*** Opening of Data supplied ***

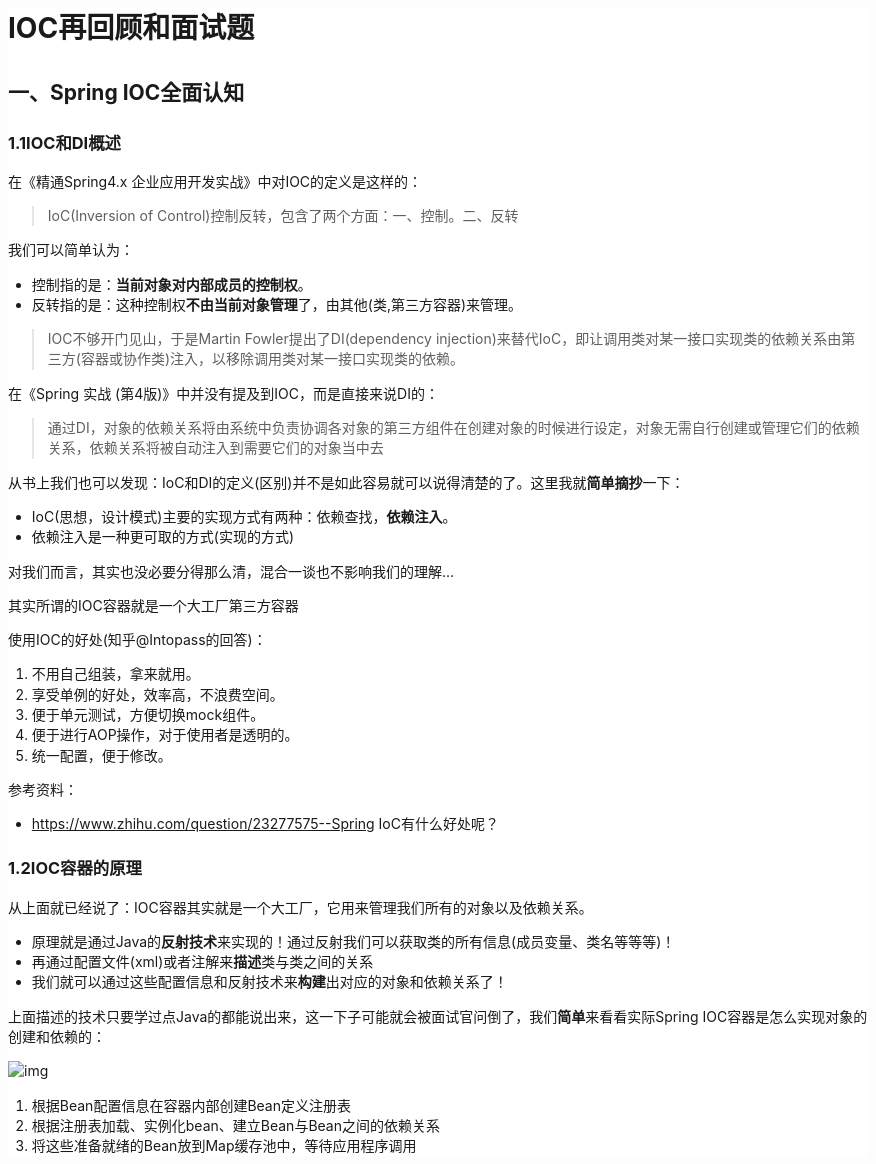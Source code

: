 # IOC再回顾和面试题

## 一、Spring IOC全面认知

### 1.1IOC和DI概述

在《精通Spring4.x 企业应用开发实战》中对IOC的定义是这样的：

> IoC(Inversion of Control)控制反转，包含了两个方面：一、控制。二、反转

我们可以简单认为：

- 控制指的是：**当前对象对内部成员的控制权**。
- 反转指的是：这种控制权**不由当前对象管理**了，由其他(类,第三方容器)来管理。

> IOC不够开门见山，于是Martin Fowler提出了DI(dependency injection)来替代IoC，即让调用类对某一接口实现类的依赖关系由第三方(容器或协作类)注入，以移除调用类对某一接口实现类的依赖。

在《Spring 实战 (第4版)》中并没有提及到IOC，而是直接来说DI的：

> 通过DI，对象的依赖关系将由系统中负责协调各对象的第三方组件在创建对象的时候进行设定，对象无需自行创建或管理它们的依赖关系，依赖关系将被自动注入到需要它们的对象当中去

从书上我们也可以发现：IoC和DI的定义(区别)并不是如此容易就可以说得清楚的了。这里我就**简单摘抄**一下：

- IoC(思想，设计模式)主要的实现方式有两种：依赖查找，**依赖注入**。
- 依赖注入是一种更可取的方式(实现的方式)

对我们而言，其实也没必要分得那么清，混合一谈也不影响我们的理解...

其实所谓的IOC容器就是一个大工厂第三方容器

使用IOC的好处(知乎@Intopass的回答)：

1. 不用自己组装，拿来就用。
2. 享受单例的好处，效率高，不浪费空间。
3. 便于单元测试，方便切换mock组件。
4. 便于进行AOP操作，对于使用者是透明的。
5. 统一配置，便于修改。

参考资料：

- https://www.zhihu.com/question/23277575--Spring IoC有什么好处呢？

### 1.2IOC容器的原理

从上面就已经说了：IOC容器其实就是一个大工厂，它用来管理我们所有的对象以及依赖关系。

- 原理就是通过Java的**反射技术**来实现的！通过反射我们可以获取类的所有信息(成员变量、类名等等等)！
- 再通过配置文件(xml)或者注解来**描述**类与类之间的关系
- 我们就可以通过这些配置信息和反射技术来**构建**出对应的对象和依赖关系了！

上面描述的技术只要学过点Java的都能说出来，这一下子可能就会被面试官问倒了，我们**简单**来看看实际Spring IOC容器是怎么实现对象的创建和依赖的：

![img](https://zkunm-markdown-images.oss-cn-shanghai.aliyuncs.com/img/20201212160840.jpeg)

1. 根据Bean配置信息在容器内部创建Bean定义注册表
2. 根据注册表加载、实例化bean、建立Bean与Bean之间的依赖关系
3. 将这些准备就绪的Bean放到Map缓存池中，等待应用程序调用
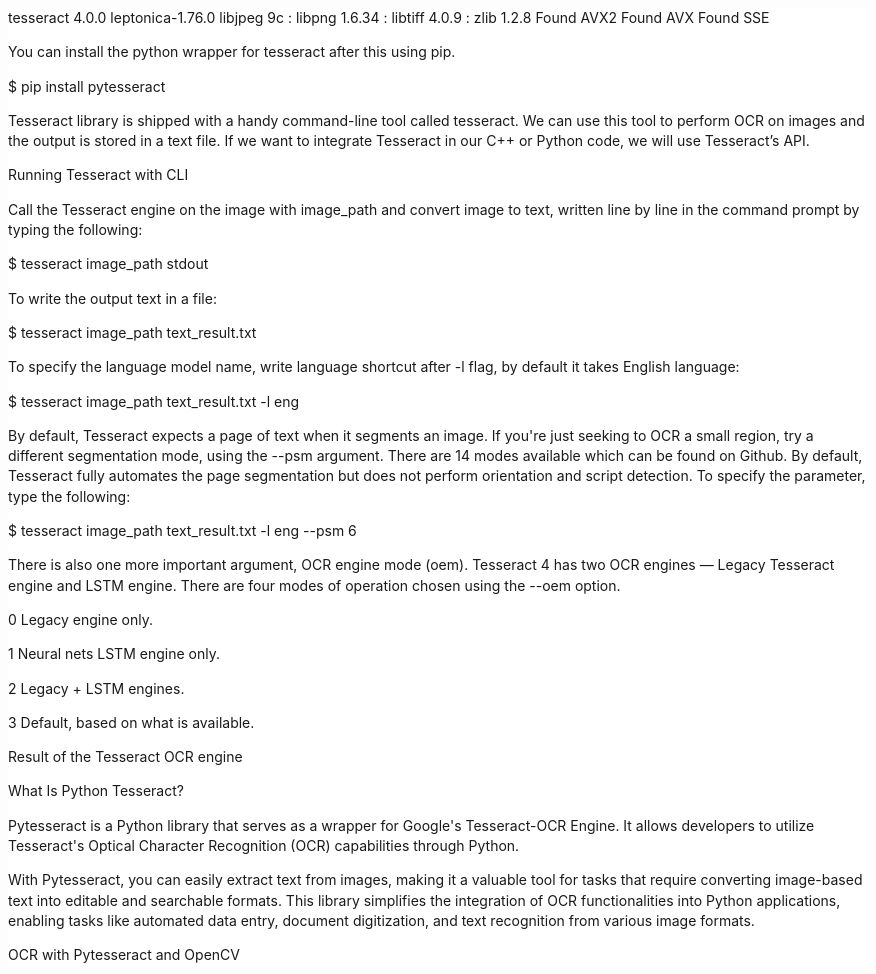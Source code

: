 tesseract 4.0.0 leptonica-1.76.0 libjpeg 9c : libpng 1.6.34 : libtiff 4.0.9 : zlib 1.2.8 Found AVX2 Found AVX Found SSE

You can install the python wrapper for tesseract after this using pip.

$ pip install pytesseract

Tesseract library is shipped with a handy command-line tool called tesseract. We can use this tool to perform OCR on images and the output is stored in a text file. If we want to integrate Tesseract in our C++ or Python code, we will use Tesseract’s API.

Running Tesseract with CLI

Call the Tesseract engine on the image with image_path and convert image to text, written line by line in the command prompt by typing the following:

$ tesseract image_path stdout

To write the output text in a file:

$ tesseract image_path text_result.txt

To specify the language model name, write language shortcut after -l flag, by default it takes English language:

$ tesseract image_path text_result.txt -l eng

By default, Tesseract expects a page of text when it segments an image. If you're just seeking to OCR a small region, try a different segmentation mode, using the --psm argument. There are 14 modes available which can be found on Github. By default, Tesseract fully automates the page segmentation but does not perform orientation and script detection. To specify the parameter, type the following:

$ tesseract image_path text_result.txt -l eng --psm 6

There is also one more important argument, OCR engine mode (oem). Tesseract 4 has two OCR engines — Legacy Tesseract engine and LSTM engine. There are four modes of operation chosen using the --oem option.

0 Legacy engine only.

1 Neural nets LSTM engine only.

2 Legacy + LSTM engines.

3 Default, based on what is available.

Result of the Tesseract OCR engine

What Is Python Tesseract?

Pytesseract is a Python library that serves as a wrapper for Google's Tesseract-OCR Engine. It allows developers to utilize Tesseract's Optical Character Recognition (OCR) capabilities through Python.

With Pytesseract, you can easily extract text from images, making it a valuable tool for tasks that require converting image-based text into editable and searchable formats. This library simplifies the integration of OCR functionalities into Python applications, enabling tasks like automated data entry, document digitization, and text recognition from various image formats.

OCR with Pytesseract and OpenCV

*** Close of Data supplied ***

Work instructions: Please return every line from the material above where the string "Legacy" occurs.

Written response:
There is also one more important argument, OCR engine mode (oem). Tesseract 4 has two OCR engines — Legacy Tesseract engine and LSTM engine. There are four modes of operation chosen using the --oem option.
0 Legacy engine only.
2 Legacy + LSTM engines.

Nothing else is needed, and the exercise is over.